You are still hot in my book. I wanna dry hump u like a 9th grader then hump for real when the herpes is gone.
I accidentally told him I've been cheating on him with his brother last night.
How did that happen by accident?
I was drunk and vomited all over him and thought, "maybe he will just stay with me out of pity if I tell him with stomach acid and alcohol all over his crotch." I was wrong.
That girl's pussy is like White Castles, you crave it once in awhile, but you know next morning you regret eating it.
he pretended not to hear me say our safety word. how do you think I feel?
I fed the cats at 7 am, made her eggs, gave her oral, and now I'm helping her clean and baking her brownies. Cosmos got nothing on me.
Oh my gosh they are following me around the bar
Blow your rape whistle
he spent like 10 minutes trying to convince us that he was throwing up in the bushes on purpose in order to cut weight for wrestling
So who won the naked front yard Olympics last night?
Well my tits are spray painted gold & i have what i think r the Olympic rings shaved in my vag !!!!!!!SO its safe to say i won something ....
When I said tequila slammers would be the death of me, I didn't intend it to be today.
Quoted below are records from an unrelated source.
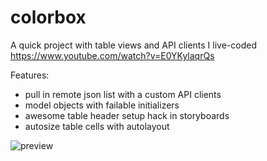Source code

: # colorbox
A quick project with table views and API clients I live-coded https://www.youtube.com/watch?v=E0YKylaqrQs

Features:
* pull in remote json list with a custom API clients
* model objects with failable initializers
* awesome table header setup hack in storyboards
* autosize table cells with autolayout

![preview]()
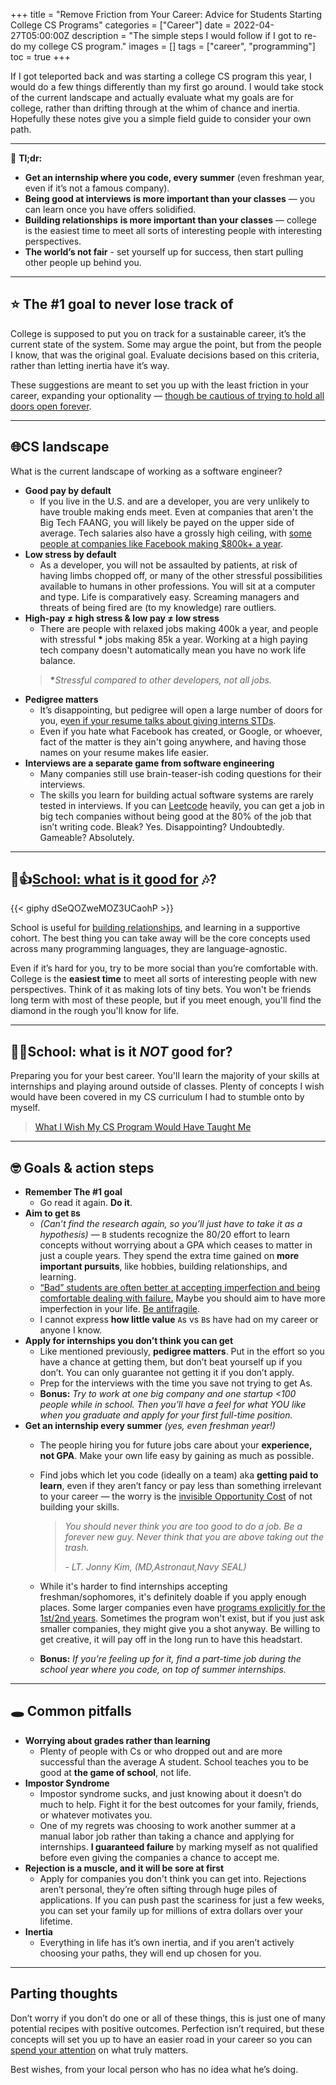 +++
title = "Remove Friction from Your Career: Advice for Students Starting College CS Programs"
categories = ["Career"]
date = 2022-04-27T05:00:00Z
description = "The simple steps I would follow if I got to re-do my college CS program."
images = []
tags = ["career", "programming"]
toc = true
+++

If I got teleported back and was starting a college CS program this year, I would do a few things differently than my first go around. I would take stock of the current landscape and actually evaluate what my goals are for college, rather than drifting through at the whim of chance and inertia. Hopefully these notes give you a simple field guide to consider your own path.

---

🥱 **Tl;dr:**

- **Get an internship where you code, every summer** (even freshman year, even if it’s not a famous company).
- **Being good at interviews** **is more important than your classes** — you can learn once you have offers solidified.
- **Building relationships** **is more important than your classes** — college is the easiest time to meet all sorts of interesting people with interesting perspectives.
- **The world’s not fair** - set yourself up for success, then start pulling other people up behind you.

---

## ⭐ The #1 goal to never lose track of

College is supposed to put you on track for a sustainable career, it’s the current state of the system. Some may argue the point, but from the people I know, that was the original goal. Evaluate decisions based on this criteria, rather than letting inertia have it’s way.

These suggestions are meant to set you up with the least friction in your career, expanding your optionality — [though be cautious of trying to hold all doors open forever](https://nesslabs.com/optionality-fallacy).

---

## 🌐CS landscape

What is the current landscape of working as a software engineer?

- **Good pay by default**
    - If you live in the U.S. and are a developer, you are very unlikely to have trouble making ends meet. Even at companies that aren't the Big Tech FAANG, you will likely be payed on the upper side of average. Tech salaries also have a grossly high ceiling, with [some people at companies like Facebook making $800k+ a year](https://www.levels.fyi/).
- **Low stress by default**
    - As a developer, you will not be assaulted by patients, at risk of having limbs chopped off, or many of the other stressful possibilities available to humans in other professions. You will sit at a computer and type. Life is comparatively easy. Screaming managers and threats of being fired are (to my knowledge) rare outliers.
- **High-pay ≠ high stress & low pay ≠ low stress**
    - There are people with relaxed jobs making 400k a year, and people with stressful **\*** jobs making 85k a year. Working at a high paying tech company doesn't automatically mean you have no work life balance.
    > **\***_Stressful compared to other developers, not all jobs._
- **Pedigree matters**
    - It’s disappointing, but pedigree will open a large number of doors for you, e[ven if your resume talks about giving interns STDs](https://www.reddit.com/r/recruitinghell/comments/qhg5jo/this_resume_got_me_an_interview/).
    - Even if you hate what Facebook has created, or Google, or whoever, fact of the matter is they ain't going anywhere, and having those names on your resume makes life easier.
- **Interviews are a separate game from software engineering**
    - Many companies still use brain-teaser-ish coding questions for their interviews.
    - The skills you learn for building actual software systems are rarely tested in interviews. If you can [Leetcode](https://leetcode.com/) heavily, you can get a job in big tech companies without being good at the 80% of the job that isn’t writing code. Bleak? Yes. Disappointing? Undoubtedly. Gameable? Absolutely.

---

## 🏫👍[School: what is it good for](https://www.youtube.com/watch?v=ztZI2aLQ9Sw) 🎶?

{{< giphy dSeQOZweMOZ3UCaohP >}}

School is useful for [building relationships](https://www.goodreads.com/book/show/84699.Never_Eat_Alone), and learning in a supportive cohort. The best thing you can take away will be the core concepts used across many programming languages, they are language-agnostic.

Even if it’s hard for you, try to be more social than you’re comfortable with. College is the **easiest time** to meet all sorts of interesting people with new perspectives. Think of it as making lots of tiny bets. You won't be friends long term with most of these people, but if you meet enough, you'll find the diamond in the rough you'll know for life.

---

## 🏫😩School: what is it *NOT* good for?

Preparing you for your best career. You'll learn the majority of your skills at internships and playing around outside of classes. Plenty of concepts I wish would have been covered in my CS curriculum I had to stumble onto by myself.

> [What I Wish My CS Program Would Have Taught Me](/blog/missing-from-cs-program/)

---

## 🤓 Goals & action steps

- **Remember The #1 goal**
    - Go read it again. **Do it**.
- **Aim to get `B`s**
    - *(Can’t find the research again, so you’ll just have to take it as a hypothesis)* — `B` students recognize the 80/20 effort to learn concepts without worrying about a GPA which ceases to matter in just a couple years. They spend the extra time gained on **more important pursuits**, like hobbies, building relationships, and learning.
    - [“Bad” students are often better at accepting imperfection and being comfortable dealing with failure.](https://brightside.me/inspiration-psychology/8-reasons-why-bad-students-often-earn-way-more-than-a-students-798031/) Maybe you should aim to have more imperfection in your life. [Be antifragile](https://fourweekmba.com/antifragility/).
    - I cannot express **how little value** `A`s vs `B`s have had on my career or anyone I know.
- **Apply for internships you don’t think you can get**
    - Like mentioned previously, **pedigree matters**. Put in the effort so you have a chance at getting them, but don’t beat yourself up if you don’t. You can only guarantee not getting it if you don’t apply.
    - Prep for the interviews with the time you save not trying to get As.
    - **Bonus:** *Try to work at one big company and one startup <100 people while in school. Then you’ll have a feel for what YOU like when you graduate and apply for your first full-time position.*
- **Get an internship every summer** _(yes, even freshman year!)_
    - The people hiring you for future jobs care about your **experience, not GPA**. Make your own life easy by gaining as much as possible.
    - Find jobs which let you code (ideally on a team) aka **getting paid to learn**, even if they aren’t fancy or pay less than something irrelevant to your career — the worry is the [invisible Opportunity Cost](https://apoorvagovind.substack.com/p/how-to-waste-your-career-one-comfortable) of not building your skills.
        
        > _You should never think you are too good to do a job. Be a forever new guy. Never think that you are above taking out the trash._
        > 
        > _- LT. Jonny Kim, (MD,Astronaut,Navy SEAL)_
    - While it's harder to find internships accepting freshman/sophomores, it's definitely doable if you apply enough places. Some larger companies even have [programs explicitly for the 1st/2nd years](https://www.wellesley.edu/careereducation/resources/technology-internships-first-years-and-sophomores). Sometimes the program won't exist, but if you just ask smaller companies, they might give you a shot anyway. Be willing to get creative, it will pay off in the long run to have this headstart.

    - **Bonus:** _If you’re feeling up for it, find a part-time job during the school year where you code, on top of summer internships._

---

## 🕳️ Common pitfalls

- **Worrying about grades rather than learning**
    - Plenty of people with Cs or who dropped out and are more successful than the average A student. School teaches you to be good at **the game of school**, not life.
- **Impostor Syndrome**
    - Impostor syndrome sucks, and just knowing about it doesn’t do much to help. Fight it for the best outcomes for your family, friends, or whatever motivates you.
    - One of my regrets was choosing to work another summer at a manual labor job rather than taking a chance and applying for internships. **I guaranteed failure** by marking myself as not qualified before even giving the companies a chance to accept me.
- **Rejection is a muscle, and it will be sore at first**
    - Apply for companies you don't think you can get into. Rejections aren’t personal, they’re often sifting through huge piles of applications. If you can push past the scariness for just a few weeks, you can set your family up for millions of extra dollars over your lifetime.
- **Inertia**
    - Everything in life has it’s own inertia, and if you aren’t actively choosing your paths, they will end up chosen for you.

---

## Parting thoughts

Don’t worry if you don’t do one or all of these things, this is just one of many potential recipes with positive outcomes. Perfection isn’t required, but these concepts will set you up to have an easier road in your career so you can [spend your attention](https://ofdollarsanddata.com/do-i-have-your-attention-now/) on what truly matters. 

Best wishes, from your local person who has no idea what he’s doing.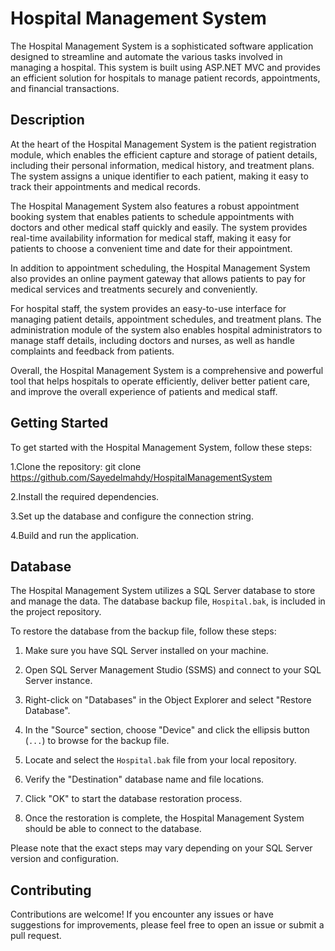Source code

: # Hospital Management System

The Hospital Management System is a sophisticated software application designed to streamline and automate the various tasks involved in managing a hospital. This system is built using ASP.NET MVC and provides an efficient solution for hospitals to manage patient records, appointments, and financial transactions.

## Description

At the heart of the Hospital Management System is the patient registration module, which enables the efficient capture and storage of patient details, including their personal information, medical history, and treatment plans. The system assigns a unique identifier to each patient, making it easy to track their appointments and medical records.

The Hospital Management System also features a robust appointment booking system that enables patients to schedule appointments with doctors and other medical staff quickly and easily. The system provides real-time availability information for medical staff, making it easy for patients to choose a convenient time and date for their appointment.

In addition to appointment scheduling, the Hospital Management System also provides an online payment gateway that allows patients to pay for medical services and treatments securely and conveniently.

For hospital staff, the system provides an easy-to-use interface for managing patient details, appointment schedules, and treatment plans. The administration module of the system also enables hospital administrators to manage staff details, including doctors and nurses, as well as handle complaints and feedback from patients.

Overall, the Hospital Management System is a comprehensive and powerful tool that helps hospitals to operate efficiently, deliver better patient care, and improve the overall experience of patients and medical staff.


## Getting Started

To get started with the Hospital Management System, follow these steps:

1.Clone the repository: git clone https://github.com/Sayedelmahdy/HospitalManagementSystem

2.Install the required dependencies.

3.Set up the database and configure the connection string.

4.Build and run the application.

## Database

The Hospital Management System utilizes a SQL Server database to store and manage the data. The database backup file, `Hospital.bak`, is included in the project repository.

To restore the database from the backup file, follow these steps:

1. Make sure you have SQL Server installed on your machine.

2. Open SQL Server Management Studio (SSMS) and connect to your SQL Server instance.

3. Right-click on "Databases" in the Object Explorer and select "Restore Database".

4. In the "Source" section, choose "Device" and click the ellipsis button (`...`) to browse for the backup file.

5. Locate and select the `Hospital.bak` file from your local repository.

6. Verify the "Destination" database name and file locations.

7. Click "OK" to start the database restoration process.

8. Once the restoration is complete, the Hospital Management System should be able to connect to the database.

Please note that the exact steps may vary depending on your SQL Server version and configuration.


## Contributing
Contributions are welcome! If you encounter any issues or have suggestions for improvements, please feel free to open an issue or submit a pull request.

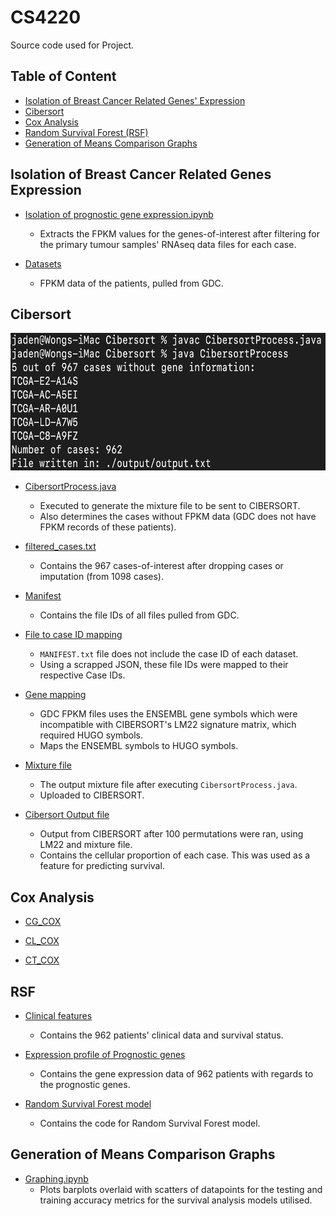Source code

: # CS4220
Source code used for Project.

## Table of Content

* [Isolation of Breast Cancer Related Genes' Expression](#Isolation-of-Breast-Cancer-Related-Genes-Expression)
* [Cibersort](#Cibersort)
* [Cox Analysis](#Cox-Analysis)
* [Random Survival Forest (RSF)](#RSF)
* [Generation of Means Comparison Graphs](#Generation-of-Means-Comparison-Graphs)


## Isolation of Breast Cancer Related Genes Expression

* [Isolation of prognostic gene expression.ipynb](https://github.com/jadenwjh/CS4220/blob/main/Isolation%20of%20Breast%20Cancer%20Related%20Genes'%20Expression/Isolation%20of%20prognostic%20gene%20expression.ipynb)
    * Extracts the FPKM values for the genes-of-interest after filtering for the primary tumour samples' RNAseq data files for each case.

* [Datasets](https://github.com/jadenwjh/CS4220/tree/main/Isolation%20of%20Breast%20Cancer%20Related%20Genes'%20Expression/datasets)
    * FPKM data of the patients, pulled from GDC.


## Cibersort

<img src="Cibersort/Cibersort.png" width="600" height="220"/>

* [CibersortProcess.java](https://github.com/jadenwjh/CS4220/blob/main/Cibersort/CibersortProcess.java)
    * Executed to generate the mixture file to be sent to CIBERSORT.
    * Also determines the cases without FPKM data (GDC does not have FPKM records of these patients).

* [filtered_cases.txt](https://github.com/jadenwjh/CS4220/blob/main/Cibersort/filtered_cases.txt)
    * Contains the 967 cases-of-interest after dropping cases or imputation (from 1098 cases).

* [Manifest](https://github.com/jadenwjh/CS4220/blob/main/Cibersort/MANIFEST.txt)
    * Contains the file IDs of all files pulled from GDC.

* [File to case ID mapping](https://github.com/jadenwjh/CS4220/tree/main/Cibersort/file_case_mapping)
    * `MANIFEST.txt` file does not include the case ID of each dataset.
    * Using a scrapped JSON, these file IDs were mapped to their respective Case IDs.

* [Gene mapping](https://github.com/jadenwjh/CS4220/tree/main/Cibersort/gene_mapping)
    * GDC FPKM files uses the ENSEMBL gene symbols which were incompatible with CIBERSORT's LM22 signature matrix, which required HUGO symbols.
    * Maps the ENSEMBL symbols to HUGO symbols.

* [Mixture file](https://github.com/jadenwjh/CS4220/tree/main/Cibersort/output/output.txt)
    * The output mixture file after executing `CibersortProcess.java`.
    * Uploaded to CIBERSORT.

* [Cibersort Output file](https://github.com/jadenwjh/CS4220/tree/main/Cibersort/CIBERSORT.Output_Job4.csv)
    * Output from CIBERSORT after 100 permutations were ran, using LM22 and mixture file.
    * Contains the cellular proportion of each case. This was used as a feature for predicting survival.


## Cox Analysis

* [CG_COX](https://github.com/jadenwjh/CS4220/blob/main/Cox%20Analysis/CG_COX.ipynb)

* [CL_COX](https://github.com/jadenwjh/CS4220/blob/main/Cox%20Analysis/CL_COX.ipynb)

* [CT_COX](https://github.com/jadenwjh/CS4220/blob/main/Cox%20Analysis/CT_COX.ipynb)


## RSF

* [Clinical features](https://github.com/jadenwjh/CS4220/blob/main/RSF/clinical%20features%2By.csv)
    * Contains the 962 patients' clinical data and survival status.

* [Expression profile of Prognostic genes](https://github.com/jadenwjh/CS4220/blob/main/RSF/prognostic%20genes.csv)
    * Contains the gene expression data of 962 patients with regards to the prognostic genes.

* [Random Survival Forest model](https://github.com/jadenwjh/CS4220/blob/main/RSF/RSF.ipynb)
    * Contains the code for Random Survival Forest model.


## Generation of Means Comparison Graphs

* [Graphing.ipynb](https://github.com/jadenwjh/CS4220/blob/main/Graphs/Graphing.ipynb)
    * Plots barplots overlaid with scatters of datapoints for the testing and training accuracy metrics for the survival analysis models utilised.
Oh god.
I'm sorry I came to your house drunk and fed pizza to your dog.
Nutrition teacher wants anything i eat or drink documented for the week including dancefestopia. Do you know the recommended daily ammount of psylicybin or MDMA?
Guess who's the proud owner of her very own foxtail butt plug!!
Being a fine ass woman in a world full of fuckboys is the realest struggle I've ever known.
Is this really the life I've chosen for myself?
All I know is that I have a black eye and an extra $200 in my wallet. Other than that, clueless.